_PROBLEM REQUIREMENTS_
Repeat the lines of the data exactly and exclude any picture among them.

»»

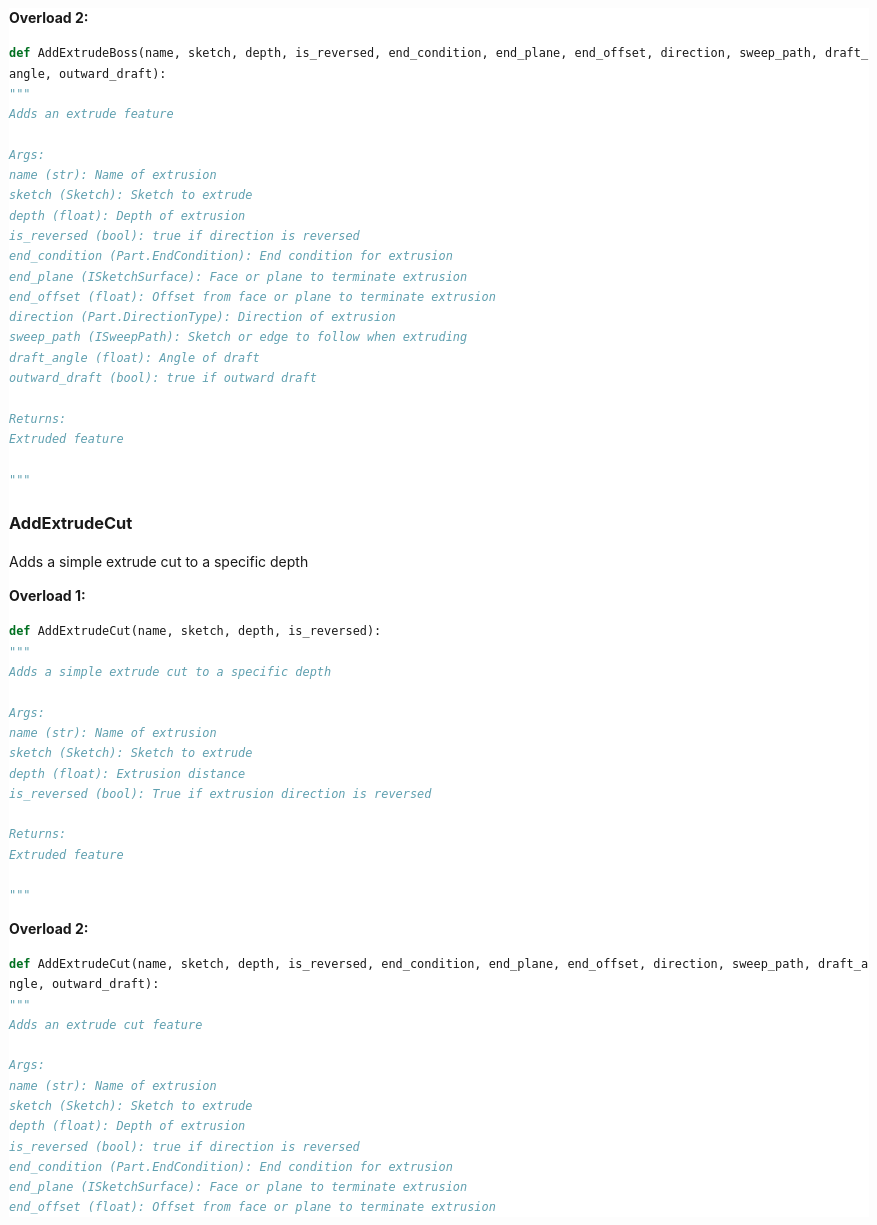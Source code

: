 **Overload 2:**

```python
def AddExtrudeBoss(name, sketch, depth, is_reversed, end_condition, end_plane, end_offset, direction, sweep_path, draft_angle, outward_draft):
"""
Adds an extrude feature

Args:
name (str): Name of extrusion
sketch (Sketch): Sketch to extrude
depth (float): Depth of extrusion
is_reversed (bool): true if direction is reversed
end_condition (Part.EndCondition): End condition for extrusion
end_plane (ISketchSurface): Face or plane to terminate extrusion
end_offset (float): Offset from face or plane to terminate extrusion
direction (Part.DirectionType): Direction of extrusion
sweep_path (ISweepPath): Sketch or edge to follow when extruding
draft_angle (float): Angle of draft
outward_draft (bool): true if outward draft

Returns:
Extruded feature

"""
```


### AddExtrudeCut

Adds a simple extrude cut to a specific depth

**Overload 1:**

```python
def AddExtrudeCut(name, sketch, depth, is_reversed):
"""
Adds a simple extrude cut to a specific depth

Args:
name (str): Name of extrusion
sketch (Sketch): Sketch to extrude
depth (float): Extrusion distance
is_reversed (bool): True if extrusion direction is reversed

Returns:
Extruded feature

"""
```

**Overload 2:**

```python
def AddExtrudeCut(name, sketch, depth, is_reversed, end_condition, end_plane, end_offset, direction, sweep_path, draft_angle, outward_draft):
"""
Adds an extrude cut feature

Args:
name (str): Name of extrusion
sketch (Sketch): Sketch to extrude
depth (float): Depth of extrusion
is_reversed (bool): true if direction is reversed
end_condition (Part.EndCondition): End condition for extrusion
end_plane (ISketchSurface): Face or plane to terminate extrusion
end_offset (float): Offset from face or plane to terminate extrusion
```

««

_EXERCISE OUTPUT_
Source code

: **Overload 2:**

```python
def AddExtrudeBoss(name, sketch, depth, is_reversed, end_condition, end_plane, end_offset, direction, sweep_path, draft_angle, outward_draft):
"""
Adds an extrude feature

Args:
name (str): Name of extrusion
sketch (Sketch): Sketch to extrude
depth (float): Depth of extrusion
is_reversed (bool): true if direction is reversed
end_condition (Part.EndCondition): End condition for extrusion
end_plane (ISketchSurface): Face or plane to terminate extrusion
end_offset (float): Offset from face or plane to terminate extrusion
direction (Part.DirectionType): Direction of extrusion
sweep_path (ISweepPath): Sketch or edge to follow when extruding
draft_angle (float): Angle of draft
outward_draft (bool): true if outward draft

Returns:
Extruded feature

"""
```


### AddExtrudeCut

Adds a simple extrude cut to a specific depth

**Overload 1:**

```python
def AddExtrudeCut(name, sketch, depth, is_reversed):
"""
Adds a simple extrude cut to a specific depth

Args:
name (str): Name of extrusion
sketch (Sketch): Sketch to extrude
depth (float): Extrusion distance
is_reversed (bool): True if extrusion direction is reversed

Returns:
Extruded feature

"""
```

**Overload 2:**

```python
def AddExtrudeCut(name, sketch, depth, is_reversed, end_condition, end_plane, end_offset, direction, sweep_path, draft_angle, outward_draft):
"""
Adds an extrude cut feature

Args:
name (str): Name of extrusion
sketch (Sketch): Sketch to extrude
depth (float): Depth of extrusion
is_reversed (bool): true if direction is reversed
end_condition (Part.EndCondition): End condition for extrusion
end_plane (ISketchSurface): Face or plane to terminate extrusion
end_offset (float): Offset from face or plane to terminate extrusion
```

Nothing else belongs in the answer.